__Raw data__.
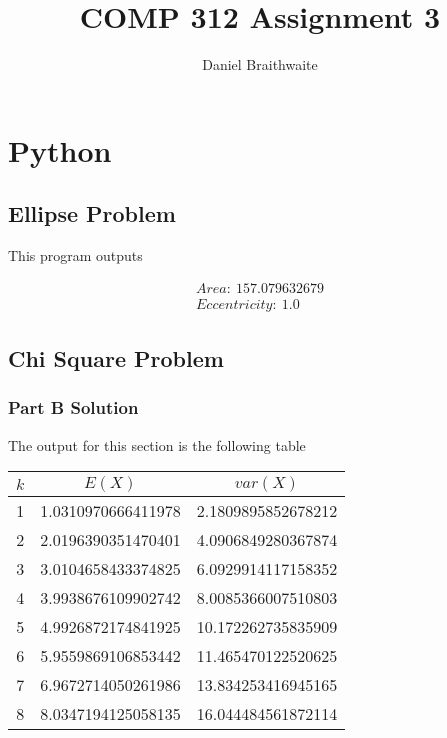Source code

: \documentclass{article}
\title{COMP 312 Assignment 3}
\author{Daniel Braithwaite}
\begin{document}
	\maketitle
	\newpage
  	
  	\section{Python}
  		\subsection{Ellipse Problem}
  			
  			
  			This program outputs
  			
  			\begin{align}
  				Area:\ 157.079632679\\
				Eccentricity:\ 1.0
  			\end{align}

		\subsection{Chi Square Problem}
			\subsubsection{Part B Solution}
							


				The output for this section is the following table\\
				\begin{center}
					\begin{tabular}{ c c c }
						$k$ & $E(X)$ & $var(X)$\\
						\hline
						1 & 1.0310970666411978 & 2.1809895852678212\\
						2 & 2.0196390351470401 & 4.0906849280367874\\
						3 & 3.0104658433374825 & 6.0929914117158352\\
						4 & 3.9938676109902742 & 8.0085366007510803\\
						5 & 4.9926872174841925 & 10.172262735835909\\
						6 & 5.9559869106853442 & 11.465470122520625\\
						7 & 6.9672714050261986 & 13.834253416945165\\
						8 & 8.0347194125058135 & 16.044484561872114\\
					\end{tabular}
				\end{center}
							
\end{document}
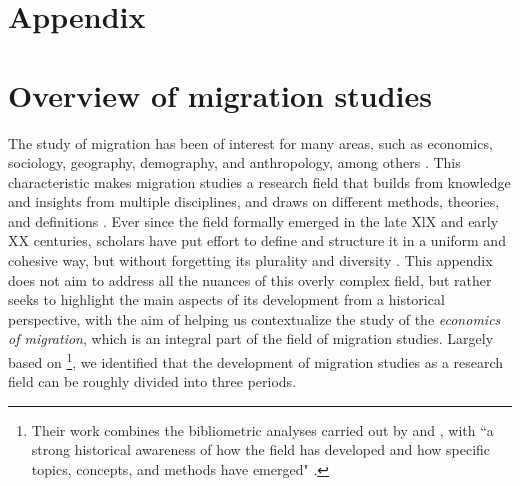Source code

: \appendix
\section*{Appendix}

\section{Overview of migration studies} \label{migration_studies}

The study of migration has been of interest for many areas, such as economics, sociology, geography, demography, and anthropology, among others \citep{cohen_introduction_1996, brettell_introduction_2015}. This characteristic makes migration studies a research field that builds from knowledge and insights from multiple disciplines, and draws on different methods, theories, and definitions \citep{scholten_introduction_2022, brettell_introduction_2015, king_theories_2012}. Ever since the field formally emerged in the late XlX and early XX centuries, scholars have put effort to define and structure it in a uniform and cohesive way, but without forgetting its plurality and diversity \citep{scholten_introduction_2022}. This appendix does not aim to address all the nuances of this overly complex field, but rather seeks to highlight the main aspects of its development from a historical perspective, with the aim of helping us contextualize the study of the \textit{economics of migration}, which is an integral part of the field of migration studies. Largely based on \cite[p. 9-21]{scholten_introduction_2022}\footnote{Their work combines the bibliometric analyses carried out by \cite{levy_between_2020} and \cite{pisarevskaya_mapping_2020}, with ``a strong historical awareness of how the field has developed and how specific topics, concepts, and methods have emerged" \citep[p. 5]{scholten_introduction_2022}.}, we identified that the development of migration studies as a research field can be roughly divided into three periods.

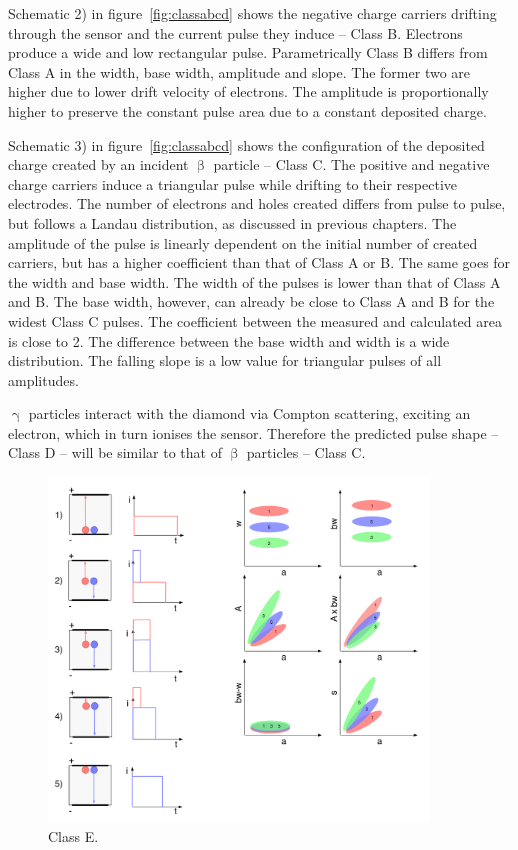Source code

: Schematic 2) in figure~\ref{fig:classabcd} shows the negative charge carriers drifting through the sensor and the current pulse they induce -- Class B. Electrons produce a wide and low rectangular pulse. Parametrically Class B differs from Class A in the width, base width, amplitude and slope. The former two are higher due to lower drift velocity of electrons. The amplitude is proportionally higher to preserve the constant pulse area due to a constant deposited charge.

Schematic 3) in figure~\ref{fig:classabcd} shows the configuration of the deposited charge created by an incident $\upbeta$ particle -- Class C. The positive and negative charge carriers induce a triangular pulse while drifting to their respective electrodes. The number of electrons and holes created differs from pulse to pulse, but follows a Landau distribution, as discussed in previous chapters. The amplitude of the pulse is linearly dependent on the initial number of created carriers, but has a higher coefficient than that of Class A or B. The same goes for the width and base width. The width of the pulses is lower than that of Class A and B. The base width, however, can already be close to Class A and B for the widest Class C pulses. The coefficient between the measured and calculated area is close to 2. The difference between the base width and width is a wide distribution. The falling slope is a low value for triangular pulses of all amplitudes.

$\upgamma$ particles interact with the diamond via Compton scattering, exciting an electron, which in turn ionises the sensor. Therefore the predicted pulse shape -- Class D -- will be similar to that of $\upbeta$ particles -- Class C. 





\clearpage

\begin{figure}[!t]
\centering
\includegraphics[width=0.9\textwidth]{05_current_monitoring/plots/classE}
\caption{Class E.}
\label{fig:classe}
\end{figure}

__Aim of the exercise__.
Every record above should come back exactly, but without its pictures.

__Answer__.
Source code

: \documentclass{article}
\title{COMP 312 Assignment 3}
\author{Daniel Braithwaite}
\begin{document}
	\maketitle
	\newpage
  	
  	\section{Python}
  		\subsection{Ellipse Problem}
  			
  			
  			This program outputs
  			
  			\begin{align}
  				Area:\ 157.079632679\\
				Eccentricity:\ 1.0
  			\end{align}

		\subsection{Chi Square Problem}
			\subsubsection{Part B Solution}
							


				The output for this section is the following table\\
				\begin{center}
					\begin{tabular}{ c c c }
						$k$ & $E(X)$ & $var(X)$\\
						\hline
						1 & 1.0310970666411978 & 2.1809895852678212\\
						2 & 2.0196390351470401 & 4.0906849280367874\\
						3 & 3.0104658433374825 & 6.0929914117158352\\
						4 & 3.9938676109902742 & 8.0085366007510803\\
						5 & 4.9926872174841925 & 10.172262735835909\\
						6 & 5.9559869106853442 & 11.465470122520625\\
						7 & 6.9672714050261986 & 13.834253416945165\\
						8 & 8.0347194125058135 & 16.044484561872114\\
					\end{tabular}
				\end{center}
							
\end{document}
Source code

: \appendix
\section*{Appendix}

\section{Overview of migration studies} \label{migration_studies}

The study of migration has been of interest for many areas, such as economics, sociology, geography, demography, and anthropology, among others \citep{cohen_introduction_1996, brettell_introduction_2015}. This characteristic makes migration studies a research field that builds from knowledge and insights from multiple disciplines, and draws on different methods, theories, and definitions \citep{scholten_introduction_2022, brettell_introduction_2015, king_theories_2012}. Ever since the field formally emerged in the late XlX and early XX centuries, scholars have put effort to define and structure it in a uniform and cohesive way, but without forgetting its plurality and diversity \citep{scholten_introduction_2022}. This appendix does not aim to address all the nuances of this overly complex field, but rather seeks to highlight the main aspects of its development from a historical perspective, with the aim of helping us contextualize the study of the \textit{economics of migration}, which is an integral part of the field of migration studies. Largely based on \cite[p. 9-21]{scholten_introduction_2022}\footnote{Their work combines the bibliometric analyses carried out by \cite{levy_between_2020} and \cite{pisarevskaya_mapping_2020}, with ``a strong historical awareness of how the field has developed and how specific topics, concepts, and methods have emerged" \citep[p. 5]{scholten_introduction_2022}.}, we identified that the development of migration studies as a research field can be roughly divided into three periods.

Source code

: Schematic 2) in figure~\ref{fig:classabcd} shows the negative charge carriers drifting through the sensor and the current pulse they induce -- Class B. Electrons produce a wide and low rectangular pulse. Parametrically Class B differs from Class A in the width, base width, amplitude and slope. The former two are higher due to lower drift velocity of electrons. The amplitude is proportionally higher to preserve the constant pulse area due to a constant deposited charge.

Schematic 3) in figure~\ref{fig:classabcd} shows the configuration of the deposited charge created by an incident $\upbeta$ particle -- Class C. The positive and negative charge carriers induce a triangular pulse while drifting to their respective electrodes. The number of electrons and holes created differs from pulse to pulse, but follows a Landau distribution, as discussed in previous chapters. The amplitude of the pulse is linearly dependent on the initial number of created carriers, but has a higher coefficient than that of Class A or B. The same goes for the width and base width. The width of the pulses is lower than that of Class A and B. The base width, however, can already be close to Class A and B for the widest Class C pulses. The coefficient between the measured and calculated area is close to 2. The difference between the base width and width is a wide distribution. The falling slope is a low value for triangular pulses of all amplitudes.

$\upgamma$ particles interact with the diamond via Compton scattering, exciting an electron, which in turn ionises the sensor. Therefore the predicted pulse shape -- Class D -- will be similar to that of $\upbeta$ particles -- Class C. 





\clearpage

\begin{figure}[!t]
\centering
\includegraphics[width=0.9\textwidth]{05_current_monitoring/plots/classE}
\caption{Class E.}
\label{fig:classe}
\end{figure}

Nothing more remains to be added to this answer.